Data under study:
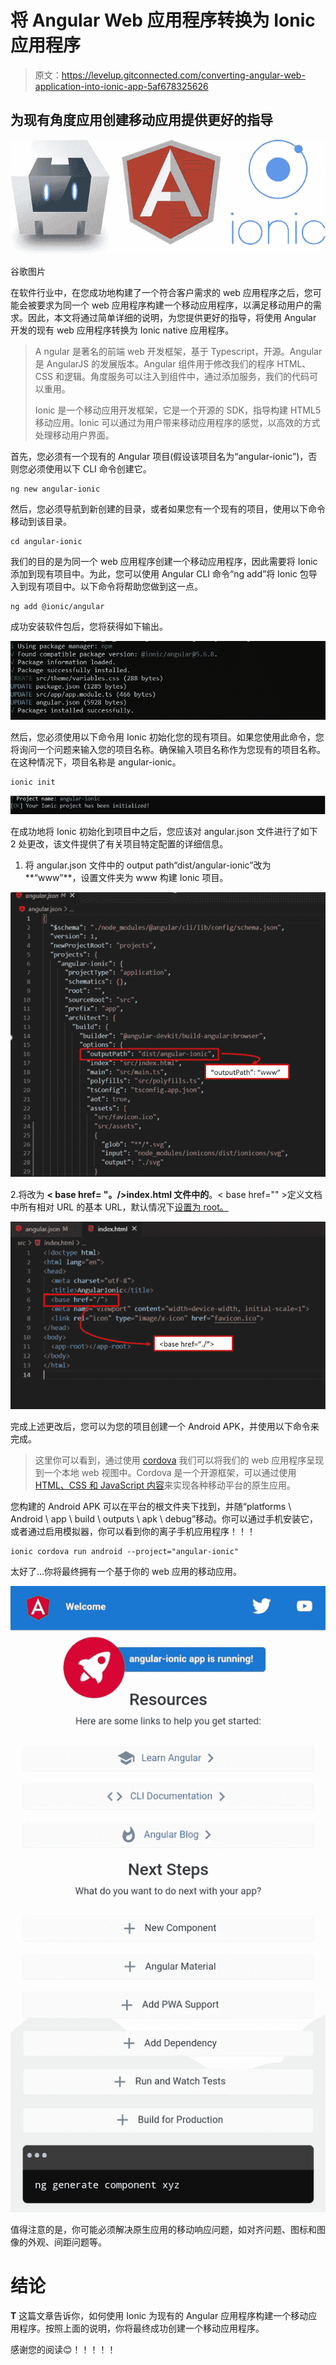 # 将 Angular Web 应用程序转换为 Ionic 应用程序

> 原文：<https://levelup.gitconnected.com/converting-angular-web-application-into-ionic-app-5af678325626>

## 为现有角度应用创建移动应用提供更好的指导

![](img/959f6a8dbafa6190ce29ce3cd143b3f4.png)

谷歌图片

在软件行业中，在您成功地构建了一个符合客户需求的 web 应用程序之后，您可能会被要求为同一个 web 应用程序构建一个移动应用程序，以满足移动用户的需求。因此，本文将通过简单详细的说明，为您提供更好的指导，将使用 Angular 开发的现有 web 应用程序转换为 Ionic native 应用程序。

> A ngular 是著名的前端 web 开发框架，基于 Typescript，开源。Angular 是 AngularJS 的发展版本。Angular 组件用于修改我们的程序 HTML、CSS 和逻辑。角度服务可以注入到组件中，通过添加服务，我们的代码可以重用。
> 
> Ionic 是一个移动应用开发框架，它是一个开源的 SDK，指导构建 HTML5 移动应用。Ionic 可以通过为用户带来移动应用程序的感觉，以高效的方式处理移动用户界面。

首先，您必须有一个现有的 Angular 项目(假设该项目名为“angular-ionic”)，否则您必须使用以下 CLI 命令创建它。

```
ng new angular-ionic
```

然后，您必须导航到新创建的目录，或者如果您有一个现有的项目，使用以下命令移动到该目录。

```
cd angular-ionic
```

我们的目的是为同一个 web 应用程序创建一个移动应用程序，因此需要将 Ionic 添加到现有项目中。为此，您可以使用 Angular CLI 命令“ng add”将 Ionic 包导入到现有项目中。以下命令将帮助您做到这一点。

```
ng add @ionic/angular
```

成功安装软件包后，您将获得如下输出。

![](img/d6b3d05548864d54348d68135ba9304c.png)

然后，您必须使用以下命令用 Ionic 初始化您的现有项目。如果您使用此命令，您将询问一个问题来输入您的项目名称。确保输入项目名称作为您现有的项目名称。在这种情况下，项目名称是 angular-ionic。

```
ionic init
```

![](img/ed0a438b6d5a6aaf71d21191cb269ca5.png)

在成功地将 Ionic 初始化到项目中之后，您应该对 angular.json 文件进行了如下 2 处更改，该文件提供了有关项目特定配置的详细信息。

1.  将 angular.json 文件中的 output path“dist/angular-ionic”改为**“www”**，设置文件夹为 www 构建 Ionic 项目。

![](img/1b62c2683b874b4d758c65b7dce7553f.png)

2.将改为 **< base href= "。/>index.html 文件中的**。< base href="" >定义文档中所有相对 URL 的基本 URL，默认情况下[设置为 root。](https://stackoverflow.com/questions/48555550/what-does-href-means-in-angular-2-4)

![](img/7ec843da701ae6967108f82b989fd93b.png)

完成上述更改后，您可以为您的项目创建一个 Android APK，并使用以下命令来完成。

> 这里你可以看到，通过使用 [cordova](https://cordova.apache.org/docs/en/10.x/guide/overview/index.html) 我们可以将我们的 web 应用程序呈现到一个本地 web 视图中。Cordova 是一个开源框架，可以通过使用 [HTML、CSS 和 JavaScript 内容](https://ionic.io/resources/articles/what-is-apache-cordova)来实现各种移动平台的原生应用。

您构建的 Android APK 可以在平台的根文件夹下找到，并随“platforms \ Android \ app \ build \ outputs \ apk \ debug”移动。你可以通过手机安装它，或者通过启用模拟器，你可以看到你的离子手机应用程序！！！

```
ionic cordova run android --project="angular-ionic"
```

太好了…你将最终拥有一个基于你的 web 应用的移动应用。

![](img/d730b7f7f7435aedd3e12328e09eca39.png)

值得注意的是，你可能必须解决原生应用的移动响应问题，如对齐问题、图标和图像的外观、间距问题等。

# 结论

**T** 这篇文章告诉你，如何使用 Ionic 为现有的 Angular 应用程序构建一个移动应用程序。按照上面的说明，你将最终成功创建一个移动应用程序。

感谢您的阅读😊！！！！！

Task to carry out: Look through the listing, and copy each line in which the string "cordova" turns up.

Output of the exercise:
> 这里你可以看到，通过使用 [cordova](https://cordova.apache.org/docs/en/10.x/guide/overview/index.html) 我们可以将我们的 web 应用程序呈现到一个本地 web 视图中。Cordova 是一个开源框架，可以通过使用 [HTML、CSS 和 JavaScript 内容](https://ionic.io/resources/articles/what-is-apache-cordova)来实现各种移动平台的原生应用。
ionic cordova run android --project="angular-ionic"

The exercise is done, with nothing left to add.